Henüz Antakya'da pek tanıdığım yokken, iki İstanbullu kadın, gecenin bir yarısı, o daracık sokaklarda yalnız başımıza yürürken hiç ama hiç tedirginlik yaşamadan yürümenin mümkün olduğunu gördüm ben.
Bu enkazdan hep birlikte çıkacağız
Velhasıl, Antakya'nın yasını tutuyorum burada, çaresizlikle. Kars'ta anlatmışlardı yıllar önce, "yas kaldırmak" diye bir adet varmış orada.
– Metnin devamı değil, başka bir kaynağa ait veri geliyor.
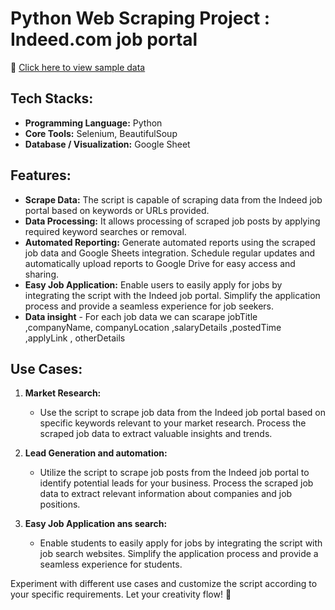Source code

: 
# Python Web Scraping Project : Indeed.com job portal

📌 [ Click here to view sample data ](https://docs.google.com/spreadsheets/d/1vyIPk28NmBWbUIEeUbZgJp5OGgZjozXU/edit?usp=sharing&ouid=112030938654494815927&rtpof=true&sd=true)

## Tech Stacks:
- **Programming Language:** Python
- **Core Tools:** Selenium, BeautifulSoup
- **Database / Visualization:** Google Sheet

## Features:
- **Scrape Data:** The script is capable of scraping data from the Indeed job portal based on keywords or URLs provided.
- **Data Processing:** It allows processing of scraped job posts by applying required keyword searches or removal.
- **Automated Reporting:** Generate automated reports using the scraped job data and Google Sheets integration. Schedule regular updates and automatically upload reports to Google Drive for easy access and sharing.
- **Easy Job Application:** Enable users to easily apply for jobs by integrating the script with the Indeed job portal. Simplify the application process and provide a seamless experience for job seekers.
- **Data insight** - For each job data we can scarape jobTitle ,companyName, companyLocation ,salaryDetails ,postedTime ,applyLink , otherDetails

## Use Cases:
1. **Market Research:**
   - Use the script to scrape job data from the Indeed job portal based on specific keywords relevant to your market research. Process the scraped job data to extract valuable insights and trends.

2. **Lead Generation and automation:**
   - Utilize the script to scrape job posts from the Indeed job portal to identify potential leads for your business. Process the scraped job data to extract relevant information about companies and job positions.


4. **Easy Job Application ans search:**
    - Enable students to easily apply for jobs by integrating the script with job search websites. Simplify the application process and provide a seamless experience for students.

Experiment with different use cases and customize the script according to your specific requirements. Let your creativity flow! 🚀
Kaybın ardından, kırk gün sonra, ailenin bir dostu, bir komşusu bir tepsi tatlıyla gelir, yası kaldırırmış. Yasımızı tutalım, mezhebimizce, meşrebimizce, kimsenin tatlı yiyecek hali yok biliyorum ama zamanı gelince, yasımızı kaldıralım ve hem sorularımızı, hesaplarımızı soralım hem de yaslarını tuttuğumuz şehirlerin, kasabaların, köylerin layığınca yeniden yapılması için başlarında nöbet tutalım, süreçlere dahil olalım, kentlerimizi bildiğimiz, alıştığımız gibi ayağa kaldıralım.
Başka kentlere gitmek zorunda kalanları kadim kentlerine geri getirmek için ne gerekiyorsa yapalım! Harisa kazanlarının da aşure kazanlarının da yeniden kaynayacağının garantisi olalım hep birlikte. Başka çaremiz yok, bu enkazdan hep birlikte çıkacağız. Yasımızı usulünce tutacağız ve bu enkazdan hep birlikte çıkacağız.